Start of WORKING DATA
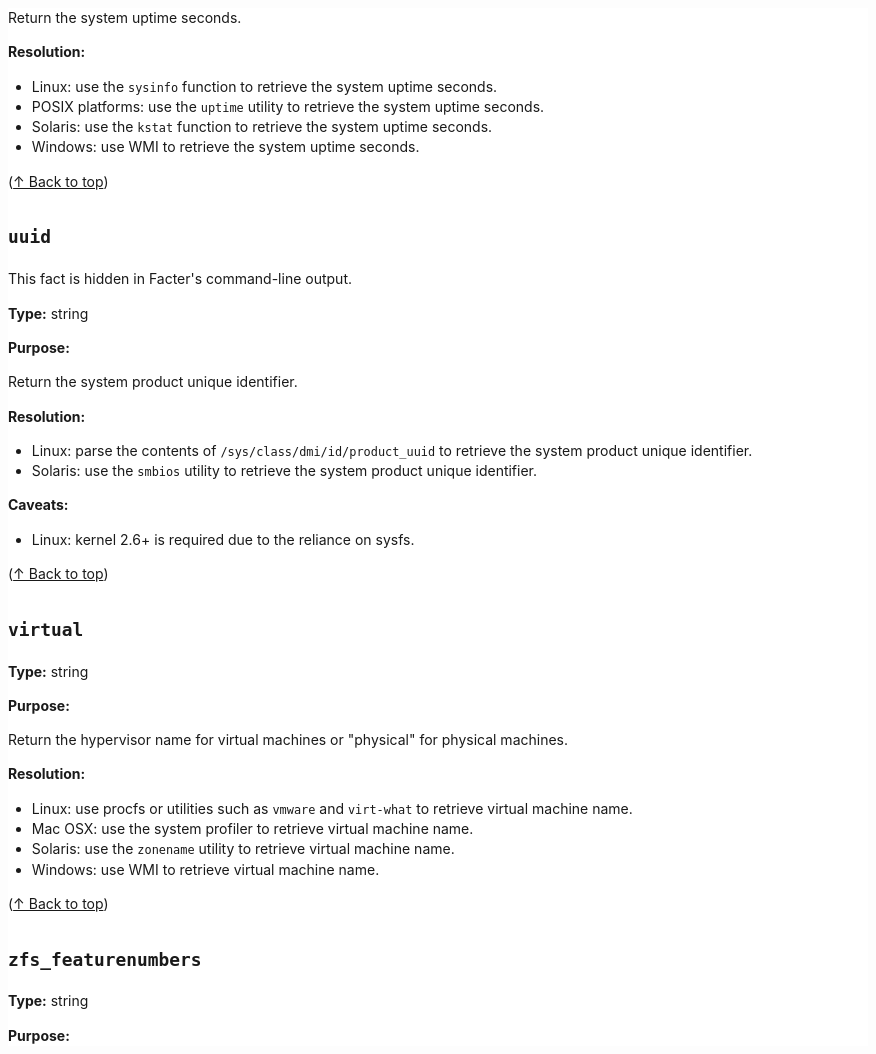 Return the system uptime seconds.


**Resolution:**

* Linux: use the `sysinfo` function to retrieve the system uptime seconds.
* POSIX platforms: use the `uptime` utility to retrieve the system uptime seconds.
* Solaris: use the `kstat` function to retrieve the system uptime seconds.
* Windows: use WMI to retrieve the system uptime seconds.


([↑ Back to top](#page-nav))

## `uuid`

This fact is hidden in Facter's command-line output.

**Type:** string

**Purpose:**

Return the system product unique identifier.


**Resolution:**

* Linux: parse the contents of `/sys/class/dmi/id/product_uuid` to retrieve the system product unique identifier.
* Solaris: use the `smbios` utility to retrieve the system product unique identifier.

**Caveats:**

* Linux: kernel 2.6+ is required due to the reliance on sysfs.

([↑ Back to top](#page-nav))

## `virtual`

**Type:** string

**Purpose:**

Return the hypervisor name for virtual machines or "physical" for physical machines.


**Resolution:**

* Linux: use procfs or utilities such as `vmware` and `virt-what` to retrieve virtual machine name.
* Mac OSX: use the system profiler to retrieve virtual machine name.
* Solaris: use the `zonename` utility to retrieve virtual machine name.
* Windows: use WMI to retrieve virtual machine name.


([↑ Back to top](#page-nav))

## `zfs_featurenumbers`

**Type:** string

**Purpose:**
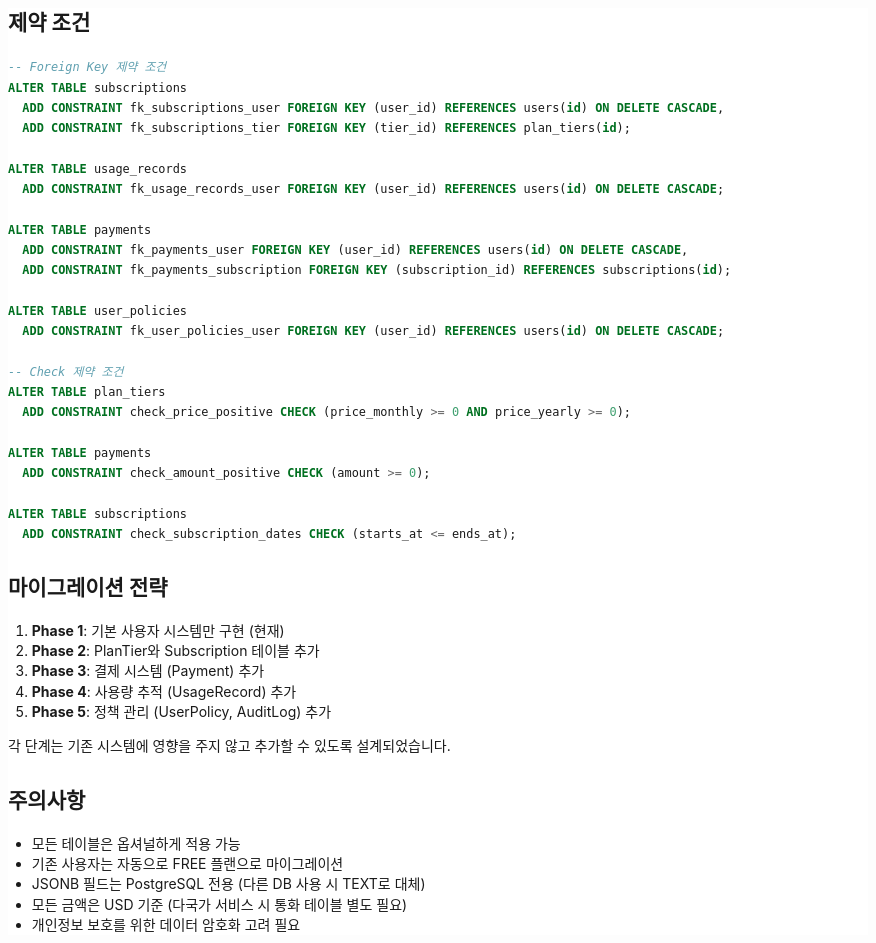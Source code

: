 
## 제약 조건

```sql
-- Foreign Key 제약 조건
ALTER TABLE subscriptions 
  ADD CONSTRAINT fk_subscriptions_user FOREIGN KEY (user_id) REFERENCES users(id) ON DELETE CASCADE,
  ADD CONSTRAINT fk_subscriptions_tier FOREIGN KEY (tier_id) REFERENCES plan_tiers(id);

ALTER TABLE usage_records 
  ADD CONSTRAINT fk_usage_records_user FOREIGN KEY (user_id) REFERENCES users(id) ON DELETE CASCADE;

ALTER TABLE payments 
  ADD CONSTRAINT fk_payments_user FOREIGN KEY (user_id) REFERENCES users(id) ON DELETE CASCADE,
  ADD CONSTRAINT fk_payments_subscription FOREIGN KEY (subscription_id) REFERENCES subscriptions(id);

ALTER TABLE user_policies 
  ADD CONSTRAINT fk_user_policies_user FOREIGN KEY (user_id) REFERENCES users(id) ON DELETE CASCADE;

-- Check 제약 조건
ALTER TABLE plan_tiers 
  ADD CONSTRAINT check_price_positive CHECK (price_monthly >= 0 AND price_yearly >= 0);

ALTER TABLE payments 
  ADD CONSTRAINT check_amount_positive CHECK (amount >= 0);

ALTER TABLE subscriptions 
  ADD CONSTRAINT check_subscription_dates CHECK (starts_at <= ends_at);
```

## 마이그레이션 전략

1. **Phase 1**: 기본 사용자 시스템만 구현 (현재)
2. **Phase 2**: PlanTier와 Subscription 테이블 추가
3. **Phase 3**: 결제 시스템 (Payment) 추가  
4. **Phase 4**: 사용량 추적 (UsageRecord) 추가
5. **Phase 5**: 정책 관리 (UserPolicy, AuditLog) 추가

각 단계는 기존 시스템에 영향을 주지 않고 추가할 수 있도록 설계되었습니다.

## 주의사항

- 모든 테이블은 옵셔널하게 적용 가능
- 기존 사용자는 자동으로 FREE 플랜으로 마이그레이션
- JSONB 필드는 PostgreSQL 전용 (다른 DB 사용 시 TEXT로 대체)
- 모든 금액은 USD 기준 (다국가 서비스 시 통화 테이블 별도 필요)
- 개인정보 보호를 위한 데이터 암호화 고려 필요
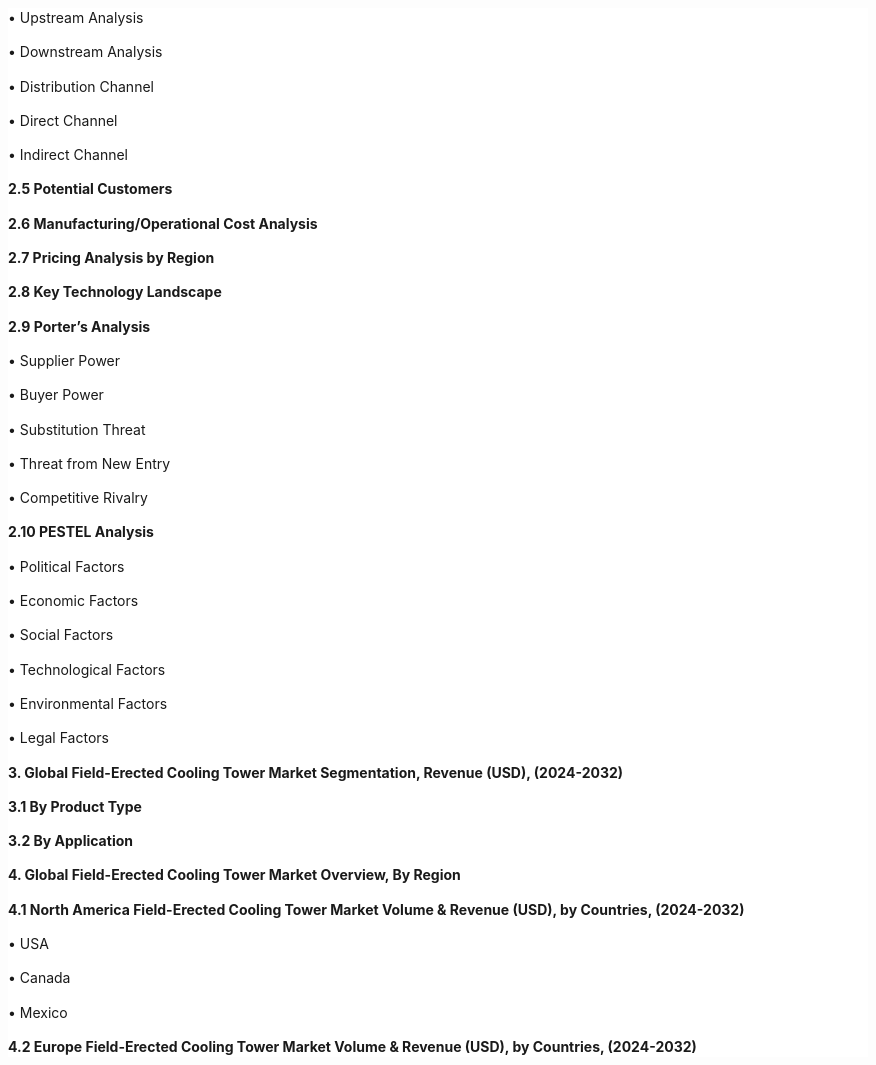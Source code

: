 • Upstream Analysis

• Downstream Analysis

• Distribution Channel

• Direct Channel

• Indirect Channel

<strong>2.5 Potential Customers</strong>

<strong>2.6 Manufacturing/Operational Cost Analysis</strong>

<strong>2.7 Pricing Analysis by Region</strong>

<strong>2.8 Key Technology Landscape</strong>

<strong>2.9 Porter’s Analysis</strong>

• Supplier Power

• Buyer Power

• Substitution Threat

• Threat from New Entry

• Competitive Rivalry

<strong>2.10 PESTEL Analysis</strong>

• Political Factors

• Economic Factors

• Social Factors

• Technological Factors

• Environmental Factors

• Legal Factors

<strong>3. Global Field-Erected Cooling Tower Market Segmentation, Revenue (USD), (2024-2032)</strong>

<strong>3.1 By Product Type</strong>

<strong>3.2 By Application</strong>

<strong>4. Global Field-Erected Cooling Tower Market Overview, By Region</strong>

<strong>4.1 North America Field-Erected Cooling Tower Market Volume &amp; Revenue (USD), by Countries, (2024-2032)</strong>

• USA

• Canada

• Mexico

<strong>4.2 Europe Field-Erected Cooling Tower Market Volume &amp; Revenue (USD), by Countries, (2024-2032)</strong>
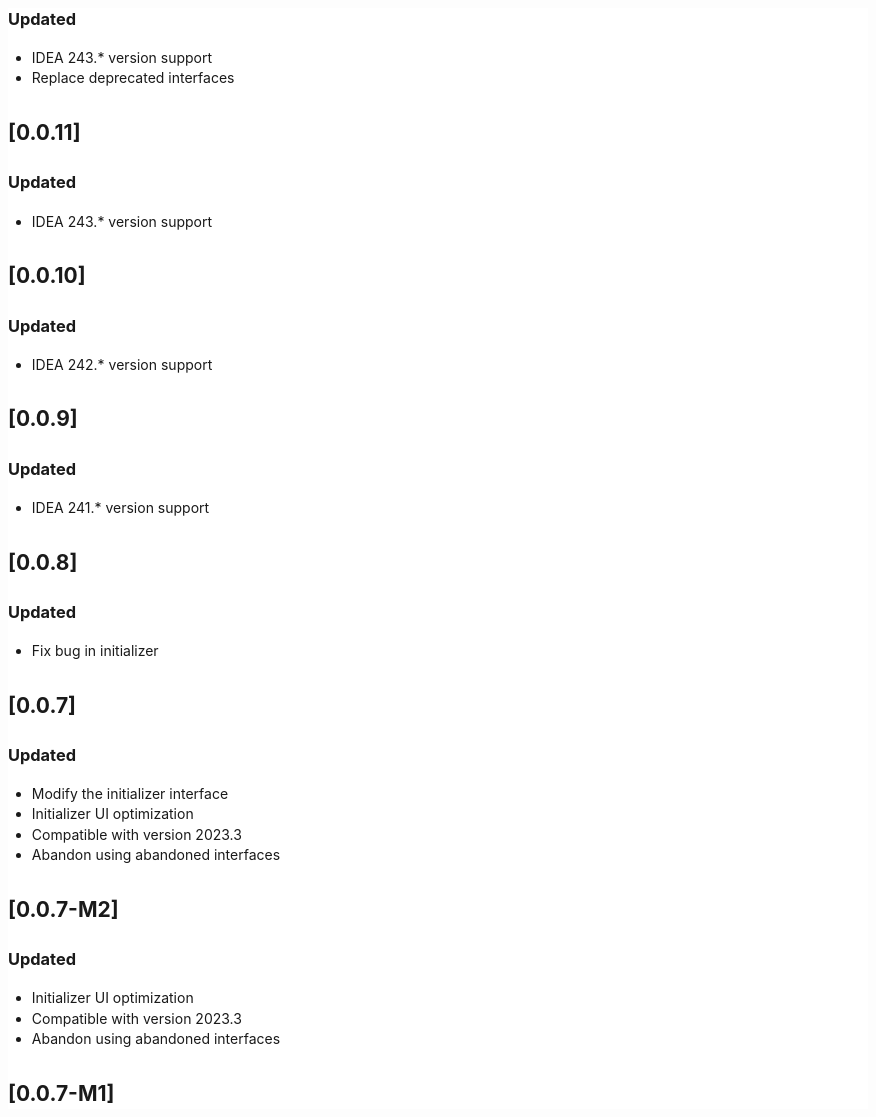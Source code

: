 ### Updated

- IDEA 243.* version support
- Replace deprecated interfaces

## [0.0.11]

### Updated

- IDEA 243.* version support

## [0.0.10]

### Updated

- IDEA 242.* version support

## [0.0.9]

### Updated

- IDEA 241.* version support

## [0.0.8]

### Updated

- Fix bug in initializer

## [0.0.7]

### Updated

- Modify the initializer interface
- Initializer UI optimization
- Compatible with version 2023.3
- Abandon using abandoned interfaces

## [0.0.7-M2]

### Updated

- Initializer UI optimization
- Compatible with version 2023.3
- Abandon using abandoned interfaces

## [0.0.7-M1]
End of WORKING DATA
ABOUT THIS TASK |
Reproduce each line of the records exactly, and omit every picture.

THE ANSWER |
 Return the system uptime seconds.


**Resolution:**

* Linux: use the `sysinfo` function to retrieve the system uptime seconds.
* POSIX platforms: use the `uptime` utility to retrieve the system uptime seconds.
* Solaris: use the `kstat` function to retrieve the system uptime seconds.
* Windows: use WMI to retrieve the system uptime seconds.


([↑ Back to top](#page-nav))

## `uuid`

This fact is hidden in Facter's command-line output.

**Type:** string

**Purpose:**

Return the system product unique identifier.


**Resolution:**

* Linux: parse the contents of `/sys/class/dmi/id/product_uuid` to retrieve the system product unique identifier.
* Solaris: use the `smbios` utility to retrieve the system product unique identifier.

**Caveats:**

* Linux: kernel 2.6+ is required due to the reliance on sysfs.

([↑ Back to top](#page-nav))

## `virtual`

**Type:** string

**Purpose:**

Return the hypervisor name for virtual machines or "physical" for physical machines.


**Resolution:**

* Linux: use procfs or utilities such as `vmware` and `virt-what` to retrieve virtual machine name.
* Mac OSX: use the system profiler to retrieve virtual machine name.
* Solaris: use the `zonename` utility to retrieve virtual machine name.
* Windows: use WMI to retrieve virtual machine name.


([↑ Back to top](#page-nav))

## `zfs_featurenumbers`

**Type:** string

**Purpose:**
Source code

: 
## 제약 조건

```sql
-- Foreign Key 제약 조건
ALTER TABLE subscriptions 
  ADD CONSTRAINT fk_subscriptions_user FOREIGN KEY (user_id) REFERENCES users(id) ON DELETE CASCADE,
  ADD CONSTRAINT fk_subscriptions_tier FOREIGN KEY (tier_id) REFERENCES plan_tiers(id);

ALTER TABLE usage_records 
  ADD CONSTRAINT fk_usage_records_user FOREIGN KEY (user_id) REFERENCES users(id) ON DELETE CASCADE;

ALTER TABLE payments 
  ADD CONSTRAINT fk_payments_user FOREIGN KEY (user_id) REFERENCES users(id) ON DELETE CASCADE,
  ADD CONSTRAINT fk_payments_subscription FOREIGN KEY (subscription_id) REFERENCES subscriptions(id);

ALTER TABLE user_policies 
  ADD CONSTRAINT fk_user_policies_user FOREIGN KEY (user_id) REFERENCES users(id) ON DELETE CASCADE;

-- Check 제약 조건
ALTER TABLE plan_tiers 
  ADD CONSTRAINT check_price_positive CHECK (price_monthly >= 0 AND price_yearly >= 0);

ALTER TABLE payments 
  ADD CONSTRAINT check_amount_positive CHECK (amount >= 0);

ALTER TABLE subscriptions 
  ADD CONSTRAINT check_subscription_dates CHECK (starts_at <= ends_at);
```

## 마이그레이션 전략

1. **Phase 1**: 기본 사용자 시스템만 구현 (현재)
2. **Phase 2**: PlanTier와 Subscription 테이블 추가
3. **Phase 3**: 결제 시스템 (Payment) 추가  
4. **Phase 4**: 사용량 추적 (UsageRecord) 추가
5. **Phase 5**: 정책 관리 (UserPolicy, AuditLog) 추가

각 단계는 기존 시스템에 영향을 주지 않고 추가할 수 있도록 설계되었습니다.

## 주의사항

- 모든 테이블은 옵셔널하게 적용 가능
- 기존 사용자는 자동으로 FREE 플랜으로 마이그레이션
- JSONB 필드는 PostgreSQL 전용 (다른 DB 사용 시 TEXT로 대체)
- 모든 금액은 USD 기준 (다국가 서비스 시 통화 테이블 별도 필요)
- 개인정보 보호를 위한 데이터 암호화 고려 필요
Source code

: • Upstream Analysis

• Downstream Analysis

• Distribution Channel

• Direct Channel

• Indirect Channel

<strong>2.5 Potential Customers</strong>

<strong>2.6 Manufacturing/Operational Cost Analysis</strong>

<strong>2.7 Pricing Analysis by Region</strong>

<strong>2.8 Key Technology Landscape</strong>

<strong>2.9 Porter’s Analysis</strong>

• Supplier Power

• Buyer Power

• Substitution Threat

• Threat from New Entry

• Competitive Rivalry

<strong>2.10 PESTEL Analysis</strong>

• Political Factors

• Economic Factors

• Social Factors

• Technological Factors

• Environmental Factors

• Legal Factors

<strong>3. Global Field-Erected Cooling Tower Market Segmentation, Revenue (USD), (2024-2032)</strong>

<strong>3.1 By Product Type</strong>

<strong>3.2 By Application</strong>

<strong>4. Global Field-Erected Cooling Tower Market Overview, By Region</strong>

<strong>4.1 North America Field-Erected Cooling Tower Market Volume &amp; Revenue (USD), by Countries, (2024-2032)</strong>

• USA

• Canada

• Mexico

<strong>4.2 Europe Field-Erected Cooling Tower Market Volume &amp; Revenue (USD), by Countries, (2024-2032)</strong>
Source code

: ### Updated

- IDEA 243.* version support
- Replace deprecated interfaces

## [0.0.11]

### Updated

- IDEA 243.* version support

## [0.0.10]

### Updated

- IDEA 242.* version support

## [0.0.9]

### Updated

- IDEA 241.* version support

## [0.0.8]

### Updated

- Fix bug in initializer

## [0.0.7]

### Updated

- Modify the initializer interface
- Initializer UI optimization
- Compatible with version 2023.3
- Abandon using abandoned interfaces

## [0.0.7-M2]

### Updated

- Initializer UI optimization
- Compatible with version 2023.3
- Abandon using abandoned interfaces

## [0.0.7-M1]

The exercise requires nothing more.